__EXERCISE DIRECTIONS__. In the entries below, find the line with "## Mastodon/Misskey アカウントで操作する内容とタイミング" and the line with "- ブラウザ上で Mastodon/Misskey API に送信します". Print those two and everything between them exactly, and nothing else.
◆ ◆ ◆ ◆ ◆
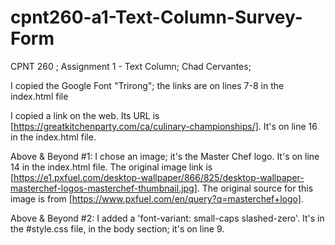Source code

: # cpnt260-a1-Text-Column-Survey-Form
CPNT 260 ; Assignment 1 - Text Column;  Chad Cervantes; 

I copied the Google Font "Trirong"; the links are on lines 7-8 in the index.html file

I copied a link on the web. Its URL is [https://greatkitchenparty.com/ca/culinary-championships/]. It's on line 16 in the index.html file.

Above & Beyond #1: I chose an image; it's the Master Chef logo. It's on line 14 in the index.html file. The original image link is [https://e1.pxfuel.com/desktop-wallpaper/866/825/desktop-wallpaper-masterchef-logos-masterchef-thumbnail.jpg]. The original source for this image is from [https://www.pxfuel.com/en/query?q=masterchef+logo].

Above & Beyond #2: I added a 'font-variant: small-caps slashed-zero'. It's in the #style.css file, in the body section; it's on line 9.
◆ ◆ ◆ ◆ ◆
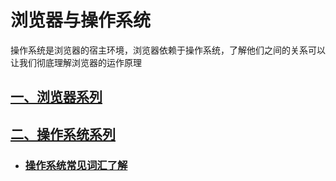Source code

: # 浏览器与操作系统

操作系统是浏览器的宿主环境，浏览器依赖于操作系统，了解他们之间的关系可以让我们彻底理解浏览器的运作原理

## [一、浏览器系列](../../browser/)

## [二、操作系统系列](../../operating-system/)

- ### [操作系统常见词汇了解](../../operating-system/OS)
◆ ◆ ◆ ◆ ◆
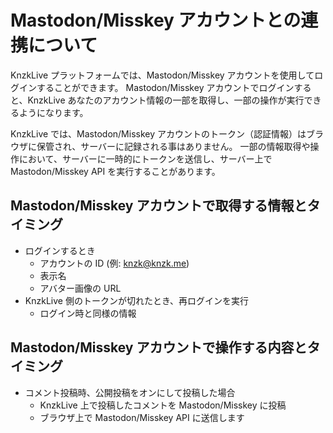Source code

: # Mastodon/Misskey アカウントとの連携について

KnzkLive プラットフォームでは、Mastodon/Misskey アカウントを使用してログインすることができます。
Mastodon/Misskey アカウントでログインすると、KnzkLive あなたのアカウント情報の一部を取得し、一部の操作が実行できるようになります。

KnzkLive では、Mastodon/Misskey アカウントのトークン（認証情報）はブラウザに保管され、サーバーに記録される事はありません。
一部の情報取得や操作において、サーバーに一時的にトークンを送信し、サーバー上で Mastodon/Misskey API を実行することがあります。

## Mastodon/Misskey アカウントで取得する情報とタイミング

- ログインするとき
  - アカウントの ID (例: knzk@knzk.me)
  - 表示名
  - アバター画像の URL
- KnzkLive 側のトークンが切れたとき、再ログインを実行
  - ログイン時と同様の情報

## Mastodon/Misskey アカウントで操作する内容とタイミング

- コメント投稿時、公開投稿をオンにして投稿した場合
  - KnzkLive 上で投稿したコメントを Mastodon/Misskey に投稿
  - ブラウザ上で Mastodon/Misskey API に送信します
◆ ◆ ◆ ◆ ◆
__ANSWER TO THIS PROBLEM__.
## Mastodon/Misskey アカウントで操作する内容とタイミング

- コメント投稿時、公開投稿をオンにして投稿した場合
  - KnzkLive 上で投稿したコメントを Mastodon/Misskey に投稿
  - ブラウザ上で Mastodon/Misskey API に送信します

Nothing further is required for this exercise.